== PROBLEM DETAILS ==
Two lines in the data below mark the range: the one with "of the Illinois" and the one with "This goal includes". Return both, along with every line between them, exactly.

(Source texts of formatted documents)
○ ○ ○ ○
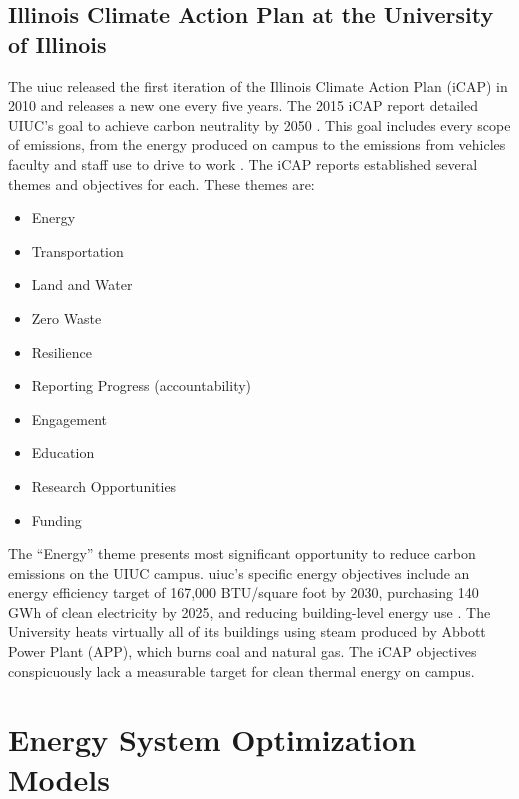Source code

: \subsection{Illinois Climate Action Plan at the University of Illinois}

The \gls{uiuc} released the first iteration
of the Illinois Climate Action Plan (iCAP) in 2010 and releases a new one every five years.
The 2015 iCAP report detailed UIUC’s goal to achieve carbon neutrality by 2050
\cite{institute_for_sustainability_energy_and_environment_illinois_2015}.
This goal includes every scope of emissions, from the energy produced on campus to
the emissions from vehicles faculty and staff use to drive to work
\cite{institute_for_sustainability_energy_and_environment_illinois_2015,
institute_for_sustainability_energy_and_environment_illinois_2020}. The
iCAP reports established several themes and objectives for each. These themes are:
\begin{itemize}
  \item Energy
  \item Transportation
  \item Land and Water
  \item Zero Waste
  \item Resilience
  \item Reporting Progress (accountability)
  \item Engagement
  \item Education
  \item Research Opportunities
  \item Funding
\end{itemize}
The ``Energy'' theme presents most significant opportunity to reduce carbon emissions
on the UIUC campus. \gls{uiuc}’s specific energy objectives include an energy
efficiency target of 167,000 BTU/square foot by 2030, purchasing 140 GWh of clean
electricity by 2025, and reducing building-level energy use
\cite{institute_for_sustainability_energy_and_environment_illinois_2020}. The University
heats virtually all of its buildings using steam produced by Abbott Power Plant
(APP), which burns coal and natural gas. The iCAP objectives conspicuously lack a
measurable target for clean thermal energy on campus.

\section{Energy System Optimization Models}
○ ○ ○ ○
== ANSWER SECTION ==
of the Illinois Climate Action Plan (iCAP) in 2010 and releases a new one every five years.
The 2015 iCAP report detailed UIUC’s goal to achieve carbon neutrality by 2050
\cite{institute_for_sustainability_energy_and_environment_illinois_2015}.
This goal includes every scope of emissions, from the energy produced on campus to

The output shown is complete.